## [Material provided]
= Beginning of Section =

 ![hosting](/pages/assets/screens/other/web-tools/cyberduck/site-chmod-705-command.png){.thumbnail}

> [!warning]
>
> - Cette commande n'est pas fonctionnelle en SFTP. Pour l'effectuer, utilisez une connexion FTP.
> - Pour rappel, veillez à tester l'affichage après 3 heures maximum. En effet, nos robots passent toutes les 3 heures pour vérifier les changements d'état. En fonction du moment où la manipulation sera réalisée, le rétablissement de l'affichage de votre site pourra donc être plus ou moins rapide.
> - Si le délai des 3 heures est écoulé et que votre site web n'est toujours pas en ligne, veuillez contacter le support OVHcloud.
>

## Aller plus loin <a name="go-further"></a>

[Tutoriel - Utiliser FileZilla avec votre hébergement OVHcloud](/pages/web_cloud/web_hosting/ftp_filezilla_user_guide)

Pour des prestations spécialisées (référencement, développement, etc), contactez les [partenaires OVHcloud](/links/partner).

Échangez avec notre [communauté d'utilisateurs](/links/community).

= End of Section =

## [Directions]
Return the opening line of the data and every line after it through the line containing "[Tutoriel - Utiliser", please, exactly as written and with nothing added.

## [Exercise solution]
 ![hosting](/pages/assets/screens/other/web-tools/cyberduck/site-chmod-705-command.png){.thumbnail}

> [!warning]
>
> - Cette commande n'est pas fonctionnelle en SFTP. Pour l'effectuer, utilisez une connexion FTP.
> - Pour rappel, veillez à tester l'affichage après 3 heures maximum. En effet, nos robots passent toutes les 3 heures pour vérifier les changements d'état. En fonction du moment où la manipulation sera réalisée, le rétablissement de l'affichage de votre site pourra donc être plus ou moins rapide.
> - Si le délai des 3 heures est écoulé et que votre site web n'est toujours pas en ligne, veuillez contacter le support OVHcloud.
>

## Aller plus loin <a name="go-further"></a>

[Tutoriel - Utiliser FileZilla avec votre hébergement OVHcloud](/pages/web_cloud/web_hosting/ftp_filezilla_user_guide)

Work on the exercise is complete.